[INPUT DATA Boundary: Start]
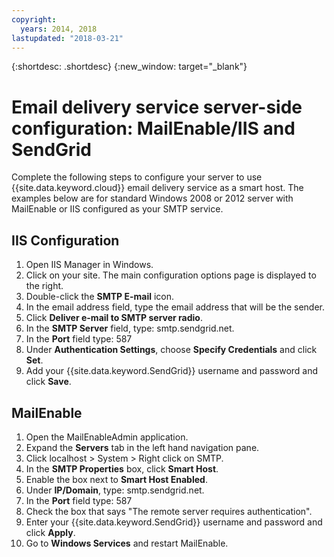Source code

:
 ```yaml
---
copyright:
  years: 2014, 2018
lastupdated: "2018-03-21"
---
```


{:shortdesc: .shortdesc}
{:new_window: target="_blank"}

# Email delivery service server-side configuration: MailEnable/IIS and SendGrid

Complete the following steps to configure your server to use {{site.data.keyword.cloud}} email delivery service as a smart host. The examples below are for standard Windows 2008 or 2012 server with MailEnable or IIS configured as your SMTP service.

## IIS Configuration

1.  Open IIS Manager in Windows.
2.  Click on your site. The main configuration options page is displayed to the right.
3.  Double-click the **SMTP E-mail** icon.
4.  In the email address field, type the email address that will be the sender.
5.  Click **Deliver e-mail to SMTP server radio**.
6.  In the **SMTP Server** field, type: smtp.sendgrid.net.
7.  In the **Port** field type: 587
8.  Under **Authentication Settings**, choose **Specify Credentials** and click **Set**.
9.  Add your {{site.data.keyword.SendGrid}} username and password and click **Save**.

## MailEnable

1.  Open the MailEnableAdmin application.
2.  Expand the **Servers** tab in the left hand navigation pane.
3.  Click localhost > System > Right click on SMTP.
4.  In the **SMTP Properties** box, click **Smart Host**.
5.  Enable the box next to **Smart Host Enabled**.
6.  Under **IP/Domain**, type: smtp.sendgrid.net. 
7.  In the **Port** field type: 587
8.  Check the box that says "The remote server requires authentication".
9.  Enter your {{site.data.keyword.SendGrid}} username and password and click **Apply**.
10.  Go to **Windows Services** and restart MailEnable.
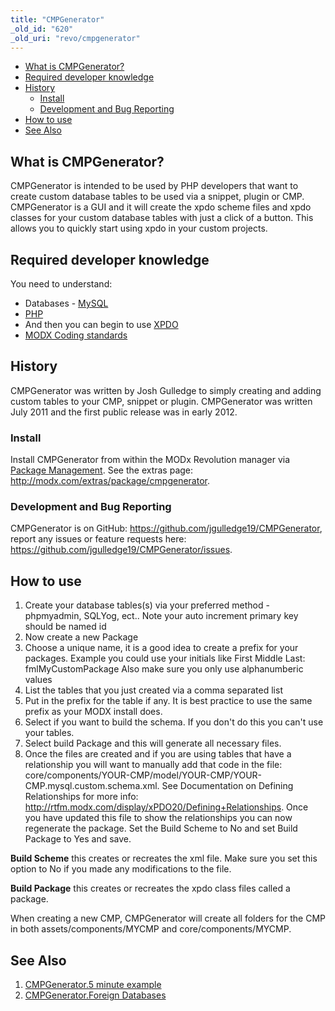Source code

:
 ```yaml
---
title: "CMPGenerator"
_old_id: "620"
_old_uri: "revo/cmpgenerator"
---
```


- [What is CMPGenerator?](#CMPGenerator-WhatisCMPGenerator%3F)
- [Required developer knowledge](#CMPGenerator-Requireddeveloperknowledge)
- [History](#CMPGenerator-History)
  - [Install](#CMPGenerator-Install)
  - [Development and Bug Reporting](#CMPGenerator-DevelopmentandBugReporting)
- [How to use](#CMPGenerator-Howtouse)
- [See Also](#CMPGenerator-SeeAlso)



## What is CMPGenerator?

CMPGenerator is intended to be used by PHP developers that want to create custom database tables to be used via a snippet, plugin or CMP. CMPGenerator is a GUI and it will create the xpdo scheme files and xpdo classes for your custom database tables with just a click of a button. This allows you to quickly start using xpdo in your custom projects.

## Required developer knowledge

You need to understand:

- Databases - [MySQL](http://dev.mysql.com/)
- [PHP](http://php.net)
- And then you can begin to use [XPDO](developing-in-modx/basic-development/xpdo "xPDO")
- [MODX Coding standards](developing-in-modx/code-standards "Code Standards")

## History

CMPGenerator was written by Josh Gulledge to simply creating and adding custom tables to your CMP, snippet or plugin. CMPGenerator was written July 2011 and the first public release was in early 2012.

### Install

Install CMPGenerator from within the MODx Revolution manager via [Package Management](developing-in-modx/advanced-development/package-management "Package Management"). See the extras page: <http://modx.com/extras/package/cmpgenerator>.

### Development and Bug Reporting

CMPGenerator is on GitHub: <https://github.com/jgulledge19/CMPGenerator>, report any issues or feature requests here: <https://github.com/jgulledge19/CMPGenerator/issues>.

## How to use

1. Create your database tables(s) via your preferred method - phpmyadmin, SQLYog, ect.. 
  Note your auto increment primary key should be named id
2. Now create a new Package 
  1. Choose a unique name, it is a good idea to create a prefix for your packages. 
      Example you could use your initials like First Middle Last: fmlMyCustomPackage 
      Also make sure you only use alphanumberic values
  2. List the tables that you just created via a comma separated list
  3. Put in the prefix for the table if any. It is best practice to use the same prefix as your MODX install does.
  4. Select if you want to build the schema. If you don't do this you can't use your tables.
  5. Select build Package and this will generate all necessary files.
3. Once the files are created and if you are using tables that have a relationship you will want to manually add that code in the file: core/components/YOUR-CMP/model/YOUR-CMP/YOUR-CMP.mysql.custom.schema.xml. See Documentation on Defining Relationships for more info: <http://rtfm.modx.com/display/xPDO20/Defining+Relationships>. 
  Once you have updated this file to show the relationships you can now regenerate the package. Set the Build Scheme to No and set Build Package to Yes and save.

**Build Scheme** this creates or recreates the xml file. Make sure you set this option to No if you made any modifications to the file.

**Build Package** this creates or recreates the xpdo class files called a package.

When creating a new CMP, CMPGenerator will create all folders for the CMP in both assets/components/MYCMP and core/components/MYCMP.

## See Also

1. [CMPGenerator.5 minute example](/extras/revo/cmpgenerator/cmpgenerator.5-minute-example)
2. [CMPGenerator.Foreign Databases](/extras/revo/cmpgenerator/cmpgenerator.foreign-databases)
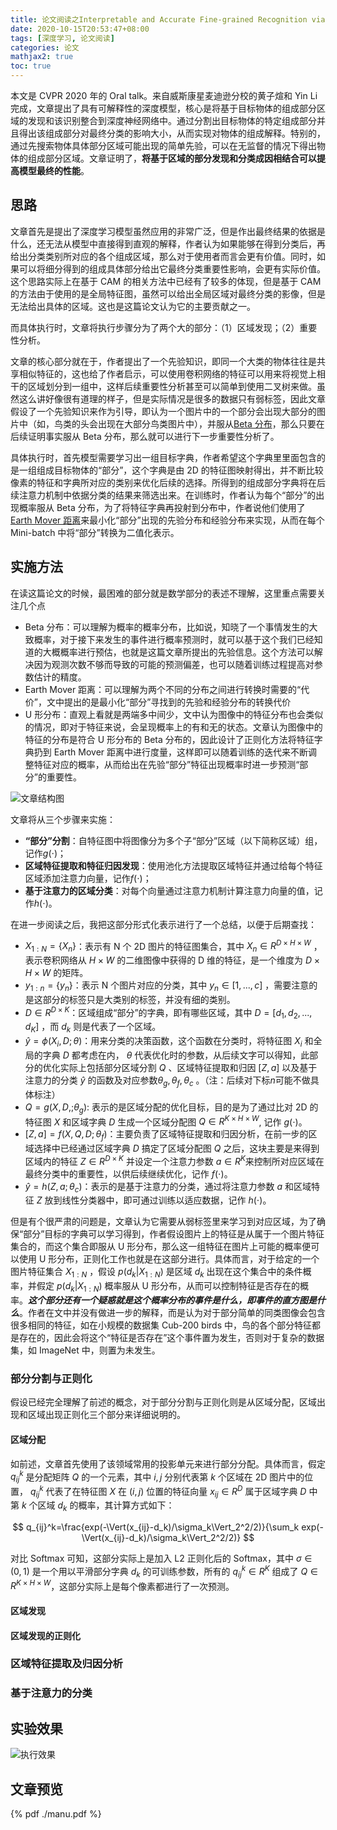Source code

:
 ```yaml
---
title: 论文阅读之Interpretable and Accurate Fine-grained Recognition via Region Grouping
date: 2020-10-15T20:53:47+08:00
tags: [深度学习, 论文阅读]
categories: 论文
mathjax2: true
toc: true
---
```


本文是 CVPR 2020 年的 Oral talk。来自威斯康星麦迪逊分校的黄子煊和 Yin Li 完成，文章提出了具有可解释性的深度模型，核心是将基于目标物体的组成部分区域的发现和该识别整合到深度神经网络中。通过分割出目标物体的特定组成部分并且得出该组成部分对最终分类的影响大小，从而实现对物体的组成解释。特别的，通过先搜索物体具体部分区域可能出现的简单先验，可以在无监督的情况下得出物体的组成部分区域。文章证明了，**将基于区域的部分发现和分类成因相结合可以提高模型最终的性能**。

<!-- more -->

## 思路

文章首先是提出了深度学习模型虽然应用的非常广泛，但是作出最终结果的依据是什么，还无法从模型中直接得到直观的解释，作者认为如果能够在得到分类后，再给出分类类别所对应的各个组成区域，那么对于使用者而言会更有价值。同时，如果可以将细分得到的组成具体部分给出它最终分类重要性影响，会更有实际价值。这个思路实际上在基于 CAM 的相关方法中已经有了较多的体现，但是基于 CAM 的方法由于使用的是全局特征图，虽然可以给出全局区域对最终分类的影像，但是无法给出具体的区域。这也是这篇论文认为它的主要贡献之一。

而具体执行时，文章将执行步骤分为了两个大的部分：（1）区域发现；（2）重要性分析。

文章的核心部分就在于，作者提出了一个先验知识，即同一个大类的物体往往是共享相似特征的，这也给了作者启示，可以使用卷积网络的特征可以用来将视觉上相干的区域划分到一组中，这样后续重要性分析甚至可以简单到使用二叉树来做。虽然这么讲好像很有道理的样子，但是实际情况是很多的数据只有弱标签，因此文章假设了一个先验知识来作为引导，即认为一个图片中的一个部分会出现大部分的图片中（如，鸟类的头会出现在大部分鸟类图片中），并服从[Beta 分布](https://www.zhihu.com/question/30269898/answer/123261564)，那么只要在后续证明事实服从 Beta 分布，那么就可以进行下一步重要性分析了。

具体执行时，首先模型需要学习出一组目标字典，作者希望这个字典里里面包含的是一组组成目标物体的“部分”，这个字典是由 2D 的特征图映射得出，并不断比较像素的特征和字典所对应的类别来优化后续的选择。所得到的组成部分字典将在后续注意力机制中依据分类的结果来筛选出来。在训练时，作者认为每个“部分”的出现概率服从 Beta 分布，为了将特征字典再投射到分布中，作者说他们使用了[Earth Mover 距离](https://zhuanlan.zhihu.com/p/145739750)来最小化“部分”出现的先验分布和经验分布来实现，从而在每个 Mini-batch 中将“部分”转换为二值化表示。

## 实施方法

在读这篇论文的时候，最困难的部分就是数学部分的表述不理解，这里重点需要关注几个点

- Beta 分布：可以理解为概率的概率分布，比如说，知晓了一个事情发生的大致概率，对于接下来发生的事件进行概率预测时，就可以基于这个我们已经知道的大概概率进行预估，也就是这篇文章所提出的先验信息。这个方法可以解决因为观测次数不够而导致的可能的预测偏差，也可以随着训练过程提高对参数估计的精度。
- Earth Mover 距离：可以理解为两个不同的分布之间进行转换时需要的“代价”，文中提出的是最小化“部分”寻找到的先验和经验分布的转换代价
- U 形分布：直观上看就是两端多中间少，文中认为图像中的特征分布也会类似的情况，即对于特征来说，会呈现概率上的有和无的状态。文章认为图像中的特征的分布是符合 U 形分布的 Beta 分布的，因此设计了正则化方法将特征字典扔到 Earth Mover 距离中进行度量，这样即可以随着训练的迭代来不断调整特征对应的概率，从而给出在先验“部分”特征出现概率时进一步预测“部分”的重要性。

![文章结构图](https://i.loli.net/2020/10/16/OwHCU6KDpbdRhGE.png)

文章将从三个步骤来实施：

- **“部分”分割**：自特征图中将图像分为多个子“部分”区域（以下简称区域）组，记作$g(\cdot)$；
- **区域特征提取和特征归因发现**：使用池化方法提取区域特征并通过给每个特征区域添加注意力向量，记作$f(\cdot)$；
- **基于注意力的区域分类**：对每个向量通过注意力机制计算注意力向量的值，记作$h(\cdot)$。

在进一步阅读之后，我把这部分形式化表示进行了一个总结，以便于后期查找：

- $X_{1:N}=\{X_n\}$：表示有 N 个 2D 图片的特征图集合，其中 $X_{n}\in R^{D\times H\times W}$ ，表示卷积网络从 $H\times W$ 的二维图像中获得的 D 维的特征，是一个维度为 $D\times H\times W$ 的矩阵。
- $y_{1:n}=\{y_n\}$：表示 N 个图片对应的分类，其中 $y_n \in [1,...,c]$ ，需要注意的是这部分的标签只是大类别的标签，并没有细的类别。
- $D \in R^{D\times K}$：区域组成“部分”的字典，即有哪些区域，其中 $D=[d_1,d_2,...,d_K]$ ，而 $d_k$ 则是代表了一个区域。
- $\hat{y}=\phi(X_i,D;\theta)$：用来分类的决策函数，这个函数在分类时，将特征图 $X_i$ 和全局的字典 $D$ 都考虑在内， $\theta$ 代表优化时的参数，从后续文字可以得知，此部分的优化实际上包括部分区域分割 $Q$ 、区域特征提取和归因 $[Z,a]$ 以及基于注意力的分类 $\hat{y}$ 的函数及对应参数$\theta_g,\theta_f,\theta_c$ 。（注：后续对下标$n$可能不做具体标注）
- $Q=g(X,D,;\theta_g)$: 表示的是区域分配的优化目标，目的是为了通过比对 2D 的特征图 $X$ 和区域字典 $D$ 生成一个区域分配图 $Q \in R^{K\times H\times W}$, 记作 $g(\cdot)$。
- $[Z,a]=f(X,Q,D;{\theta}_{f})$：主要负责了区域特征提取和归因分析，在前一步的区域选择中已经通过区域字典 $D$ 搞定了区域分配图 $Q$ 之后，这块主要是来得到区域内的特征 $Z\in R^{D\times K}$ 并设定一个注意力参数 $a\in R^K$来控制所对应区域在最终分类中的重要性，以供后续继续优化，记作 $f(\cdot)$。
- $\hat{y}=h(Z,a;\theta_c)$：表示的是基于注意力的分类，通过将注意力参数 $a$ 和区域特征 $Z$ 放到线性分类器中，即可通过训练以适应数据，记作 $h(\cdot)$。

但是有个很严肃的问题是，文章认为它需要从弱标签里来学习到对应区域，为了确保“部分”目标的字典可以学习得到，作者假设图片上的特征是从属于一个图片特征集合的，而这个集合即服从 U 形分布，那么这一组特征在图片上可能的概率便可以使用 U 形分布，正则化工作也就是在这部分进行。具体而言，对于给定的一个图片特征集合 $X_{1:N}$ ，假设 $p(d_k|X_{1:N})$ 是区域 $d_k$ 出现在这个集合中的条件概率，并假定 $p(d_k|X_{1:N})$ 概率服从 U 形分布，从而可以控制特征是否存在的概率。**_这个部分还有一个疑惑就是这个概率分布的事件是什么，即事件的直方图是什么_**。作者在文中并没有做进一步的解释，而是认为对于部分简单的同类图像会包含很多相同的特征，如在小规模的数据集 Cub-200 birds 中，鸟的各个部分特征都是存在的，因此会将这个“特征是否存在”这个事件置为发生，否则对于复杂的数据集，如 ImageNet 中，则置为未发生。

### 部分分割与正则化

假设已经完全理解了前述的概念，对于部分分割与正则化则是从区域分配，区域出现和区域出现正则化三个部分来详细说明的。

#### 区域分配

如前述，文章首先使用了该领域常用的投影单元来进行部分分配。具体而言，假定 $q_{ij}^k$ 是分配矩阵 $Q$ 的一个元素，其中 $i,j$ 分别代表第 $k$ 个区域在 2D 图片中的位置， $q_{ij}^k$ 代表了在特征图 $X$ 在 $(i,j)$ 位置的特征向量 $x_{ij}\in R^D$ 属于区域字典 $D$ 中第 $k$ 个区域 $d_k$ 的概率，其计算方式如下：

$$
q_{ij}^k=\frac{exp(-\Vert(x_{ij}-d_k)/\sigma_k\Vert_2^2/2)}{\sum_k exp(-\Vert(x_{ij}-d_k)/\sigma_k\Vert_2^2/2)}
$$

对比 Softmax 可知，这部分实际上是加入 L2 正则化后的 Softmax，其中 $\sigma \in (0,1)$ 是一个用以平滑部分字典 $d_k$ 的可训练参数，所有的 $q_{ij}^k \in R^K$ 组成了 $Q \in R^{K\times H\times W}$，这部分实际上是每个像素都进行了一次预测。

#### 区域发现

#### 区域发现的正则化

### 区域特征提取及归因分析

### 基于注意力的分类

## 实验效果

![执行效果](https://i.loli.net/2020/10/16/2XjhnWKZ3MtwvPQ.png)

## 文章预览

{% pdf ./manu.pdf %}
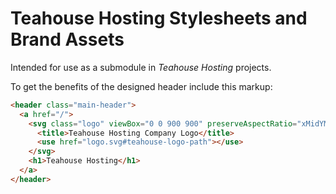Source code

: # Teahouse Hosting Stylesheets and Brand Assets

Intended for use as a submodule in _Teahouse Hosting_ projects.

To get the benefits of the designed header include this markup:

```html
<header class="main-header">
  <a href="/">
    <svg class="logo" viewBox="0 0 900 900" preserveAspectRatio="xMidYMid slice" role="img">
      <title>Teahouse Hosting Company Logo</title>
      <use href="logo.svg#teahouse-logo-path"></use>
    </svg>
    <h1>Teahouse Hosting</h1>
  </a>
</header>
```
[INPUT DATA Boundary: End]
#### AIM OF THE EXERCISE
From the first line through the line with "SMTP server radio**.", output those lines of the entries above exactly, and nothing else, with the pictures left out.

#### EXPECTED ANSWER
Source code

:
 ```yaml
---
copyright:
  years: 2014, 2018
lastupdated: "2018-03-21"
---
```


{:shortdesc: .shortdesc}
{:new_window: target="_blank"}

# Email delivery service server-side configuration: MailEnable/IIS and SendGrid

Complete the following steps to configure your server to use {{site.data.keyword.cloud}} email delivery service as a smart host. The examples below are for standard Windows 2008 or 2012 server with MailEnable or IIS configured as your SMTP service.

## IIS Configuration

1.  Open IIS Manager in Windows.
2.  Click on your site. The main configuration options page is displayed to the right.
3.  Double-click the **SMTP E-mail** icon.
4.  In the email address field, type the email address that will be the sender.
5.  Click **Deliver e-mail to SMTP server radio**.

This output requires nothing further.